### WHAT IS EXPECTED
Look through the entries below and extract exactly the lines from the one containing "# WildForFood 🐾🍪" through the one containing "## Game Video 🎥", ends included.

### GIVEN DATA

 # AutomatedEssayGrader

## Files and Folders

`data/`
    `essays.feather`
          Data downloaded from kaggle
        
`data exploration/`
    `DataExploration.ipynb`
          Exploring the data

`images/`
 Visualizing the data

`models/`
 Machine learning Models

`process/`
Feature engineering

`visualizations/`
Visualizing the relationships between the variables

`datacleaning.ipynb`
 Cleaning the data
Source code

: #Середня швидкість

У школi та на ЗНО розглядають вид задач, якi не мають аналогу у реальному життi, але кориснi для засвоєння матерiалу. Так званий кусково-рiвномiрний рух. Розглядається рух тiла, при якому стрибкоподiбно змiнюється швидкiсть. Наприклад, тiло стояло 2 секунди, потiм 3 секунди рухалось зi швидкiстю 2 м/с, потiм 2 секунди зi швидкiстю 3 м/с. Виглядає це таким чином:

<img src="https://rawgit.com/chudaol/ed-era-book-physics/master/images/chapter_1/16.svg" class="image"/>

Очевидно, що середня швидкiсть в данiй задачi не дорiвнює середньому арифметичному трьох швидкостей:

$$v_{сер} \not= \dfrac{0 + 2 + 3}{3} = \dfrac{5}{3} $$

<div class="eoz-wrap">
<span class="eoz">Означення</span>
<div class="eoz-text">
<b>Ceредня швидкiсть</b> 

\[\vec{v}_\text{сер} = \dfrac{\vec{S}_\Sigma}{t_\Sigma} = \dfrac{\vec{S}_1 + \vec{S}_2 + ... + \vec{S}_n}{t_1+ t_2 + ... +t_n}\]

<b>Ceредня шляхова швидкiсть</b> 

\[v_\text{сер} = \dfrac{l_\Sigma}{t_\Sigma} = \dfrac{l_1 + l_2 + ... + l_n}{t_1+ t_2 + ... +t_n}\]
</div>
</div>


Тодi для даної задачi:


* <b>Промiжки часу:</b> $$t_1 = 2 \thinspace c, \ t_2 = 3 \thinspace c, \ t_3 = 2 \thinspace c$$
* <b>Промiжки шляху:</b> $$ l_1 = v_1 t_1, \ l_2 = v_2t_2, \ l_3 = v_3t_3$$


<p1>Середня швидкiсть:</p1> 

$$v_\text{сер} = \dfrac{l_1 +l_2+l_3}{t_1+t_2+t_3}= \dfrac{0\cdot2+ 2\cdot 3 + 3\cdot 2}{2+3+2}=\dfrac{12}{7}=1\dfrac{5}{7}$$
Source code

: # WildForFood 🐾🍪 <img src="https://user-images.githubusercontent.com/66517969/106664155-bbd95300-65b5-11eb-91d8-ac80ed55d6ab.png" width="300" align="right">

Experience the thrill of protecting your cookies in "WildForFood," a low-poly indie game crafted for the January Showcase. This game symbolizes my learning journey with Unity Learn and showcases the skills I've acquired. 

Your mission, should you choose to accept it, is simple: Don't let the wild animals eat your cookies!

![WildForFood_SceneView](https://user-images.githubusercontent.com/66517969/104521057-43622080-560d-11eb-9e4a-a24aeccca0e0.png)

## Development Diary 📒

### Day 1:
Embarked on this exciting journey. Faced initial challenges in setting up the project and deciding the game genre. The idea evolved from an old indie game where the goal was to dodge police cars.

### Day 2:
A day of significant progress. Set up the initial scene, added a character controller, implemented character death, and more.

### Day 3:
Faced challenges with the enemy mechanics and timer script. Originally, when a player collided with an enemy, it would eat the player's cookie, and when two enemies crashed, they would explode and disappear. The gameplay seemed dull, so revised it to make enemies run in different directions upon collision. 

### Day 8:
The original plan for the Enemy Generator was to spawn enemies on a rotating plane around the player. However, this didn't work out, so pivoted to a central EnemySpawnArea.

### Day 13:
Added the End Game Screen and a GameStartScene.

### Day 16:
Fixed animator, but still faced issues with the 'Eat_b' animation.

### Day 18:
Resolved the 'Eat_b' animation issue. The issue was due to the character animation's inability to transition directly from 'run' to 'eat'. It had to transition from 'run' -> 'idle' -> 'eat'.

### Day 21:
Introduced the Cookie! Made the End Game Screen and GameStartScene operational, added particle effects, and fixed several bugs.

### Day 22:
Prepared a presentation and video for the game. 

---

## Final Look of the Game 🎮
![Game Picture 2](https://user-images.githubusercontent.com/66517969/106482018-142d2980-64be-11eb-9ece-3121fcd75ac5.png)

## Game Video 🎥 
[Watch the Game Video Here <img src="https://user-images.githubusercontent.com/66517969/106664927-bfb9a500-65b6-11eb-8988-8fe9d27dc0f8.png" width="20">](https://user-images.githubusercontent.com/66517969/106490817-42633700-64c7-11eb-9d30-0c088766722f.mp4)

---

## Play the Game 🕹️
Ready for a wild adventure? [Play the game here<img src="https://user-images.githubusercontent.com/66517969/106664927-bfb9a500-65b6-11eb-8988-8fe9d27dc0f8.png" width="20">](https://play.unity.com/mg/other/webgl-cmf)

### FINISHED EXERCISE
: # WildForFood 🐾🍪 <img src="https://user-images.githubusercontent.com/66517969/106664155-bbd95300-65b5-11eb-91d8-ac80ed55d6ab.png" width="300" align="right">

Experience the thrill of protecting your cookies in "WildForFood," a low-poly indie game crafted for the January Showcase. This game symbolizes my learning journey with Unity Learn and showcases the skills I've acquired. 

Your mission, should you choose to accept it, is simple: Don't let the wild animals eat your cookies!

![WildForFood_SceneView](https://user-images.githubusercontent.com/66517969/104521057-43622080-560d-11eb-9e4a-a24aeccca0e0.png)

## Development Diary 📒

### Day 1:
Embarked on this exciting journey. Faced initial challenges in setting up the project and deciding the game genre. The idea evolved from an old indie game where the goal was to dodge police cars.

### Day 2:
A day of significant progress. Set up the initial scene, added a character controller, implemented character death, and more.

### Day 3:
Faced challenges with the enemy mechanics and timer script. Originally, when a player collided with an enemy, it would eat the player's cookie, and when two enemies crashed, they would explode and disappear. The gameplay seemed dull, so revised it to make enemies run in different directions upon collision. 

### Day 8:
The original plan for the Enemy Generator was to spawn enemies on a rotating plane around the player. However, this didn't work out, so pivoted to a central EnemySpawnArea.

### Day 13:
Added the End Game Screen and a GameStartScene.

### Day 16:
Fixed animator, but still faced issues with the 'Eat_b' animation.

### Day 18:
Resolved the 'Eat_b' animation issue. The issue was due to the character animation's inability to transition directly from 'run' to 'eat'. It had to transition from 'run' -> 'idle' -> 'eat'.

### Day 21:
Introduced the Cookie! Made the End Game Screen and GameStartScene operational, added particle effects, and fixed several bugs.

### Day 22:
Prepared a presentation and video for the game. 

---

## Final Look of the Game 🎮
![Game Picture 2](https://user-images.githubusercontent.com/66517969/106482018-142d2980-64be-11eb-9ece-3121fcd75ac5.png)

## Game Video 🎥 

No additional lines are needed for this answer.